From the well to the tap

Nine waterworks supply Berlin and the surrounding areas with drinking water. The waterworks are located near lakes and rivers, or in extensive forest areas, and utilise groundwater reserves. Groundwater comes from percolated stormwater and surface water, called the “bank filtrate”. As percolation (seepage) is a slow process involving many different layers of soil, our water undergoes a thorough natural cleaning. The result is top-quality groundwater.

Each of Berlin's residents uses an average of 110 litres of water per day. Each day, an average of 580,000 cubic metres of drinking water is made available to households, industry and businesses. A maximum of 1 million cubic metres is possible. Groundwater is pumped from approximately 700 wells – each between 30 metres and 170 metres deep – to the waterworks, where it is further processed and stored in clean water tanks. Depending on demand, water is then pumped from the tanks into our extensive pipe network. The waterworks and intermediate pumping stations are connected via a dense network of transport pipes, which is why the drinking water in the network almost always comes from several waterworks at the same time.

Metering – an exact science

A building connection pipe runs from the water main in the road to the shut-off valve behind the water meter. Everything behind the meter that flows into the house is then the obligation of the customer. Building connection pipes are serviced and maintained by Berliner Wasserbetriebe.

At the end of each connection pipe, there is a water meter that keeps track of the level of water consumption in the respective property.
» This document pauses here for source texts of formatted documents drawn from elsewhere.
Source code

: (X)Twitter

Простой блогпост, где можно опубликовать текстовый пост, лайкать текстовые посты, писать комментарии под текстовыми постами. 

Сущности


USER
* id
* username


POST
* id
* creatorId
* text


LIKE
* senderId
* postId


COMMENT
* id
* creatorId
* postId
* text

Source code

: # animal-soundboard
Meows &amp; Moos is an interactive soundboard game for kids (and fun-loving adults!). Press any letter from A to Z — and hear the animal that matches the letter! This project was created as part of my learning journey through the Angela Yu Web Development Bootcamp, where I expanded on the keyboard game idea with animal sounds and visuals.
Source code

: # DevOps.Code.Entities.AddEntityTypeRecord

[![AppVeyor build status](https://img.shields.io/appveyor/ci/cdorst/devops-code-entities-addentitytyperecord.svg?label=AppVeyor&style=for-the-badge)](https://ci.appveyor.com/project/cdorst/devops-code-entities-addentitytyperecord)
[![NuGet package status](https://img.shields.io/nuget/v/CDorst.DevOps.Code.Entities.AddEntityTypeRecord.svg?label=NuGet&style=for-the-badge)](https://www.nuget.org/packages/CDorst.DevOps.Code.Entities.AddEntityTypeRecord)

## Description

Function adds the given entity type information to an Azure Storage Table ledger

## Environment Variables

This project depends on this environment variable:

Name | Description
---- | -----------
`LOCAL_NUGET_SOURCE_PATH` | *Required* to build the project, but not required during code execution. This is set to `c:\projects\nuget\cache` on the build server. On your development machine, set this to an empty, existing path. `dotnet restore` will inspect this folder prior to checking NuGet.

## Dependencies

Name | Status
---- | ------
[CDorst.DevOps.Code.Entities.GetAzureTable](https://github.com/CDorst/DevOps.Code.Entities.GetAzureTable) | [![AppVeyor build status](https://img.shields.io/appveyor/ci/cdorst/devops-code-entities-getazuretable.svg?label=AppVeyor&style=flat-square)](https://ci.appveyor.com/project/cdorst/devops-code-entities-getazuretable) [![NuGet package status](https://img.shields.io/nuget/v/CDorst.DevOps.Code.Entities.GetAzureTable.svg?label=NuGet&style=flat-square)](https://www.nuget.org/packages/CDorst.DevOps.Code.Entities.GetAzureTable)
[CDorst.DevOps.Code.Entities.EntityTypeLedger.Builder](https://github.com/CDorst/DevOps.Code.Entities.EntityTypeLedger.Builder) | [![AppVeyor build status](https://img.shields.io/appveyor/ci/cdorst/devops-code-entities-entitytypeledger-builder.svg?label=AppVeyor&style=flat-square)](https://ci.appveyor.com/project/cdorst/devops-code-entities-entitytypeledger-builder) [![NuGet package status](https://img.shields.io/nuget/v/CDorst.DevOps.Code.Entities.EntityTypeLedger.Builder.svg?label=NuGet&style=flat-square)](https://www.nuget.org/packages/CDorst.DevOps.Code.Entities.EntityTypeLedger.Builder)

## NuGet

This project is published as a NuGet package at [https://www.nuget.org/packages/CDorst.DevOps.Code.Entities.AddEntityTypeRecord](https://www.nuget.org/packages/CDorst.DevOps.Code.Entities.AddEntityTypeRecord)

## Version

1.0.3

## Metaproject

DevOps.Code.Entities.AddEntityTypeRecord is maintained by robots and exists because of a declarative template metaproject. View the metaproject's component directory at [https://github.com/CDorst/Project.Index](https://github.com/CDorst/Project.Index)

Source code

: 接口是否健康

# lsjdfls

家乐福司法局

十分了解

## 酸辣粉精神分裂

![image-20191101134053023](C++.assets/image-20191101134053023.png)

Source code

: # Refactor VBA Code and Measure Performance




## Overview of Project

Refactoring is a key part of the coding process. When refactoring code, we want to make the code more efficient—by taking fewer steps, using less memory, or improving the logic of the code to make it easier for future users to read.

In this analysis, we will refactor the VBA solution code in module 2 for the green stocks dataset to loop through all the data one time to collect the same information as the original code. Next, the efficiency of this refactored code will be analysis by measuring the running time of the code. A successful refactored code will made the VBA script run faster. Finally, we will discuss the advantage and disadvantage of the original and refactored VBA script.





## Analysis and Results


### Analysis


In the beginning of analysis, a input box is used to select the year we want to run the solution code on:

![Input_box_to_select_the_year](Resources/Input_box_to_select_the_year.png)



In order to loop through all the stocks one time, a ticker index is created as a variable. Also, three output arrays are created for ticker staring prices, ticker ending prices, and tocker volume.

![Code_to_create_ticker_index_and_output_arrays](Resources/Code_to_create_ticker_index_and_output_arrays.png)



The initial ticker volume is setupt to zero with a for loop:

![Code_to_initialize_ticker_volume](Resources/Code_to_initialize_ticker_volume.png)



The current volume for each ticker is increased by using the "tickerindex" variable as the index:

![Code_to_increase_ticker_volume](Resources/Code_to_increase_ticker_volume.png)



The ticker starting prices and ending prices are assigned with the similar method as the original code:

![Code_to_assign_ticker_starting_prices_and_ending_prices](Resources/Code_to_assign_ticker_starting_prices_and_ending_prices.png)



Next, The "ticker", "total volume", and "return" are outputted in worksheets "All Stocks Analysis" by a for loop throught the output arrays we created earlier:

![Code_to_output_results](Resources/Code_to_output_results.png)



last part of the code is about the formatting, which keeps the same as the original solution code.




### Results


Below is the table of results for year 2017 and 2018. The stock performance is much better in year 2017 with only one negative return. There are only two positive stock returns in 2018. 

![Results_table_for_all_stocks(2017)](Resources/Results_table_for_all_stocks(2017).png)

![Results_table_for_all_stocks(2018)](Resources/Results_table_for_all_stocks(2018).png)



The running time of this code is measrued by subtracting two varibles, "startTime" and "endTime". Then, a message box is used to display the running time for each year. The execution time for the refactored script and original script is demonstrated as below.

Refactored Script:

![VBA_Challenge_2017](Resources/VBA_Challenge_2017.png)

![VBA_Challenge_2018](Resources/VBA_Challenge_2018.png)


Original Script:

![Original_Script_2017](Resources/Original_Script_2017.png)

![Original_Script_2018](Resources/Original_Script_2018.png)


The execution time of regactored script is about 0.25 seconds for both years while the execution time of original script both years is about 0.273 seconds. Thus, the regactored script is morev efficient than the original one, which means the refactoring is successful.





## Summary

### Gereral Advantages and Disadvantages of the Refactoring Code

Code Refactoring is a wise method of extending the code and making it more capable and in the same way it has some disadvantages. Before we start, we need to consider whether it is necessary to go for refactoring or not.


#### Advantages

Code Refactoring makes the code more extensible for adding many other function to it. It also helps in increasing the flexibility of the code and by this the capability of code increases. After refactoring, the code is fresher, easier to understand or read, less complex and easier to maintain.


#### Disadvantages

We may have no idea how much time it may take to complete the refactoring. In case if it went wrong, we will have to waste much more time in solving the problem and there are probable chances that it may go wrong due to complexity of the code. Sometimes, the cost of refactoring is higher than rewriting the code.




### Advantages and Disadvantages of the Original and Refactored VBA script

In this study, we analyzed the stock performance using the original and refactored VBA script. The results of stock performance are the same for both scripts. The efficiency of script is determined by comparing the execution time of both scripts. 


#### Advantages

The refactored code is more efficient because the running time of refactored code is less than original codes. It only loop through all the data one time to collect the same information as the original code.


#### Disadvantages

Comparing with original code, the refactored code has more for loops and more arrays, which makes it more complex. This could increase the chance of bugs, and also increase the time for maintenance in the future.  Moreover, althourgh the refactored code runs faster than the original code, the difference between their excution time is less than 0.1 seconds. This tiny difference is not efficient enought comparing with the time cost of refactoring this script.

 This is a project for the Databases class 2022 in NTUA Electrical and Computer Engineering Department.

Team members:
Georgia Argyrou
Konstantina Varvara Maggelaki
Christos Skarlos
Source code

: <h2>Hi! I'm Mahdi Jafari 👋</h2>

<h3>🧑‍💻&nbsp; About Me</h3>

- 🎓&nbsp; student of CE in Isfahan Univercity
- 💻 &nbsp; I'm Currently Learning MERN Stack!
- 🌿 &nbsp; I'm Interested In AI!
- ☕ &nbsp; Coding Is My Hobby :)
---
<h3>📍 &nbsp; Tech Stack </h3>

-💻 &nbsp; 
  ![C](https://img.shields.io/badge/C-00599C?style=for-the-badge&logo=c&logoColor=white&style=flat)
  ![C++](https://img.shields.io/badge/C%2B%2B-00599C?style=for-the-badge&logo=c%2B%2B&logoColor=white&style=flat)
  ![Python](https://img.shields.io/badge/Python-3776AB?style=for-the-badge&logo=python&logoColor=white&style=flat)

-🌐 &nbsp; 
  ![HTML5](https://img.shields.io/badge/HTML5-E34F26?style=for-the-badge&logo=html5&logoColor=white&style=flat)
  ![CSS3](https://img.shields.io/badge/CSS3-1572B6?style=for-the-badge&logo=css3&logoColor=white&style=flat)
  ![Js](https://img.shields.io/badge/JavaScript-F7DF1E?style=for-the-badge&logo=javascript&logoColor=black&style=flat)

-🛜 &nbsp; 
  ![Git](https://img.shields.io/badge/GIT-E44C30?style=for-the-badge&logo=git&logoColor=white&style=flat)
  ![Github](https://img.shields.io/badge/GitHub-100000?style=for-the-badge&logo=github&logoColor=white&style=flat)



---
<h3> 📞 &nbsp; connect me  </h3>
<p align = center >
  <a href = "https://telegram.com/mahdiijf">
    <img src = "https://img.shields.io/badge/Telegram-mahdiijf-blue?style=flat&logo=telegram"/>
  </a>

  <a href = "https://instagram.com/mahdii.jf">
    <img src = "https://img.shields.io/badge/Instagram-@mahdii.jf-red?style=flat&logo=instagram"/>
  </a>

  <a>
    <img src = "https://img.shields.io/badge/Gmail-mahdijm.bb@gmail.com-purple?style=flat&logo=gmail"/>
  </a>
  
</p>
The water meters are the property of Berliner Wasserbetriebe. They are checked and calibrated every five years. This is the responsibility of our state-approved testing facility for cold water measuring instruments.

By the way: a water meter can also be used to detect leaks in building pipes. If all water taps and tapping points in the building have been shut off, the small cog wheel on the water meter should stand still. If it doesn't, then there is a leakage at some point in the system and a plumber should be notified.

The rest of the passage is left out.